主題聖句 「愚かな者としてではなく、賢い者として、細かく気を配って歩みなさい。」 エフェソの信徒への手紙5章15節
 パウロがエフェソの教会に手紙を書いたのは、紀元61年ごろローマの獄中にある時だと考えられています。(使徒言行録23章参照)時のローマ皇帝は暴君ネロでした。パウロは紀元64年7月のローマの大火から始まった迫害で殉教したと言われます。
 ローマのような強大で豊かな国も、人間の過ちが重なって病んでいきました。パウロは2年間ローマに住んで、その予兆を感じていたのでしょう。ここでいう「愚か」と「賢い」は能力ではなく、その前の「闇」と「光」を言い換えている言葉です。神のご計画の中にいる「光の子」と神の御手から離れた「暗闇」を対比しています。
 「時」はギリシャ語のカイロスが使われています。これはジャストタイム、いまこの時、与えられた機会を示す言葉です。そして原文では「あなたの時」をよく用いなさい、となっています。世の騒ぎや不安に流されることなく、あなたの主の御声に耳を澄まし、心を開いて従いなさい、と勧めているのです。
 その具体的な方法が19節に書かれています。これはまさに礼拝です。礼拝とは、神様と信仰者との交流を儀式化したものです。本来は自由に神様に祈り賛美してよいのですが、教会には、これから信仰を持ちたい人も、信仰を持って日が浅い人も集います。あまりに自由だとどうしてよいかわからなくなります。それで、誰もが安心して参加できるように形式が整えられているのです。

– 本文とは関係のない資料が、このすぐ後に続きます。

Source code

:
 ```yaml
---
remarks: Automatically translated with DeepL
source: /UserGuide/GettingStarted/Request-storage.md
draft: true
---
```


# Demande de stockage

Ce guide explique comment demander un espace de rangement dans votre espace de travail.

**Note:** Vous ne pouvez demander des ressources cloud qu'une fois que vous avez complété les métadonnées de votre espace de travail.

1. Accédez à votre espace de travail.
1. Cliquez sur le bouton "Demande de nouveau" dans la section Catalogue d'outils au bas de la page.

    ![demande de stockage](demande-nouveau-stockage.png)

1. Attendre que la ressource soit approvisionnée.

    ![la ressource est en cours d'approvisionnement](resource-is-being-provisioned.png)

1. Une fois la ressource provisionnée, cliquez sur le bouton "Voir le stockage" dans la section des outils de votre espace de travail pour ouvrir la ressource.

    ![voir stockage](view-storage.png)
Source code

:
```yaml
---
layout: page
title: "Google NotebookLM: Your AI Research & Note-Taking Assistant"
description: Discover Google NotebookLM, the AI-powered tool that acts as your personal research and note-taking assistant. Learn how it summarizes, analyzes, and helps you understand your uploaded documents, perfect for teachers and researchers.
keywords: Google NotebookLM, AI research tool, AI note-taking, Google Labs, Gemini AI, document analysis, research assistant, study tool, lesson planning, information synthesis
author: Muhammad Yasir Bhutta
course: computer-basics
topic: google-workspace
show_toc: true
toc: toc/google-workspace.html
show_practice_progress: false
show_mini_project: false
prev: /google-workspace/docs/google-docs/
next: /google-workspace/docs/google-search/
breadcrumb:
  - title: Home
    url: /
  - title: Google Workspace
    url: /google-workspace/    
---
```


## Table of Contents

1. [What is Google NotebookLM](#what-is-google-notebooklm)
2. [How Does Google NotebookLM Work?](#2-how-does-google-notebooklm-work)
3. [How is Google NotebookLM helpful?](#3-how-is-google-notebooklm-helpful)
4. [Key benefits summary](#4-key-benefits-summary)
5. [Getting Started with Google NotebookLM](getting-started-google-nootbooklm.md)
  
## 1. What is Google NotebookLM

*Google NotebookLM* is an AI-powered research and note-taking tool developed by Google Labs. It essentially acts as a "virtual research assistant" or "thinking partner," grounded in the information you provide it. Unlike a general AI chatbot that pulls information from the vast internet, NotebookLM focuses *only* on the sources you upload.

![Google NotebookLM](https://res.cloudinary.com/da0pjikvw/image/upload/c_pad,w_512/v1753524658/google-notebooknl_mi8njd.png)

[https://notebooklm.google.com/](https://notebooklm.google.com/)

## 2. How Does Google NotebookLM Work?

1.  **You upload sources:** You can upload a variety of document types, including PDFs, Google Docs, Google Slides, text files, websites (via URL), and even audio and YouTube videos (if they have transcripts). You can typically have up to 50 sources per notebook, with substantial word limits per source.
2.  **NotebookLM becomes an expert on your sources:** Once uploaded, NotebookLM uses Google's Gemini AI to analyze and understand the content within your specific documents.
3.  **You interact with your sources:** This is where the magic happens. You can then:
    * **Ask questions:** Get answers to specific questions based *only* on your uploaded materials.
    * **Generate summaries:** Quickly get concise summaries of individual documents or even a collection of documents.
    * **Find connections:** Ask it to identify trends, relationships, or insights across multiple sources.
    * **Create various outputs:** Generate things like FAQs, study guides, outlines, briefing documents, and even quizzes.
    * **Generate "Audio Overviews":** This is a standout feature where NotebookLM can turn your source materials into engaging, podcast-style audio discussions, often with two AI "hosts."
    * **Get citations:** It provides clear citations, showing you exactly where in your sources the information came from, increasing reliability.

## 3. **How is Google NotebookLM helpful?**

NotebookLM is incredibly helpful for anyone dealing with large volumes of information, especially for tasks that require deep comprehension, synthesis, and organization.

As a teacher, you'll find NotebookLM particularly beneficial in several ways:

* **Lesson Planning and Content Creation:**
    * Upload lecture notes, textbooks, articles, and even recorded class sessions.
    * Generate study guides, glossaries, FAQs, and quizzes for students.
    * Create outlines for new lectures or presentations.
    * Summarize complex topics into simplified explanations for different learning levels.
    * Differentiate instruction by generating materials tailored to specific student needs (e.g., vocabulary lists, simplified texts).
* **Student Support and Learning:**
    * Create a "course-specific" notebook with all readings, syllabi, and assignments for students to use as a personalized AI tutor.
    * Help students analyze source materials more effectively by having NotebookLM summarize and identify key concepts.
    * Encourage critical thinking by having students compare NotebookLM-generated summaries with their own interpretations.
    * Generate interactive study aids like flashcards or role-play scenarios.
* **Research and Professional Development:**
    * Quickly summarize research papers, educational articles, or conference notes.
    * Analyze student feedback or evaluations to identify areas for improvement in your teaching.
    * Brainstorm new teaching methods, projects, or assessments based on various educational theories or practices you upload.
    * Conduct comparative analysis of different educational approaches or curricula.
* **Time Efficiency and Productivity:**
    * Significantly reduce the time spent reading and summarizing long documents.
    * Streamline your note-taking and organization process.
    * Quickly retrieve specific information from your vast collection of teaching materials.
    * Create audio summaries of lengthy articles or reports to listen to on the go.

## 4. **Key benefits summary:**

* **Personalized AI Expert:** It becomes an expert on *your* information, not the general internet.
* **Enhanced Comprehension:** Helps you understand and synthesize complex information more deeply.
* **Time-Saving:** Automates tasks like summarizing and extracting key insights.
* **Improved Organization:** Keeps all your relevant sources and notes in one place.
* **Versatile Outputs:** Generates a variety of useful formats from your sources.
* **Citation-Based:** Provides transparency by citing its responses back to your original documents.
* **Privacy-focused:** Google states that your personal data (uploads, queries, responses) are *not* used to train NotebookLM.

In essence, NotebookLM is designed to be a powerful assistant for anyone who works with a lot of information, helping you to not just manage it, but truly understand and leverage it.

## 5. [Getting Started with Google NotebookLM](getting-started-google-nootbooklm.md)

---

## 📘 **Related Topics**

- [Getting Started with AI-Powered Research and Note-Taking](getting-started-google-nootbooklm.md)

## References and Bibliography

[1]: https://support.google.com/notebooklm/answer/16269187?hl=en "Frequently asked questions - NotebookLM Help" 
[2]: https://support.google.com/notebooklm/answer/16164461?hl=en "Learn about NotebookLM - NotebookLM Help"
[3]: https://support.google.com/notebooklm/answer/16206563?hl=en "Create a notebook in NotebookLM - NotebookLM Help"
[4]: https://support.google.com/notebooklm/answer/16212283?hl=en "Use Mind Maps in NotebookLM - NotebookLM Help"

 「あなたの時」は、よく言われるチャンスの神様には前髪しかない、というようなものではありません。そうだったら、わたしたちは随分スリリングな思いをしなければなりません。日々、小さな出来事の繰り返しの中で、気づいたり見過ごしたり、選んだり捨てたりしながら、わたしたちは信仰者として創り上げられて行くのです。「いつも」「あらゆること」に感謝して、神様が備えてくださる、わたしの、あなたの「時」を歩みましょう。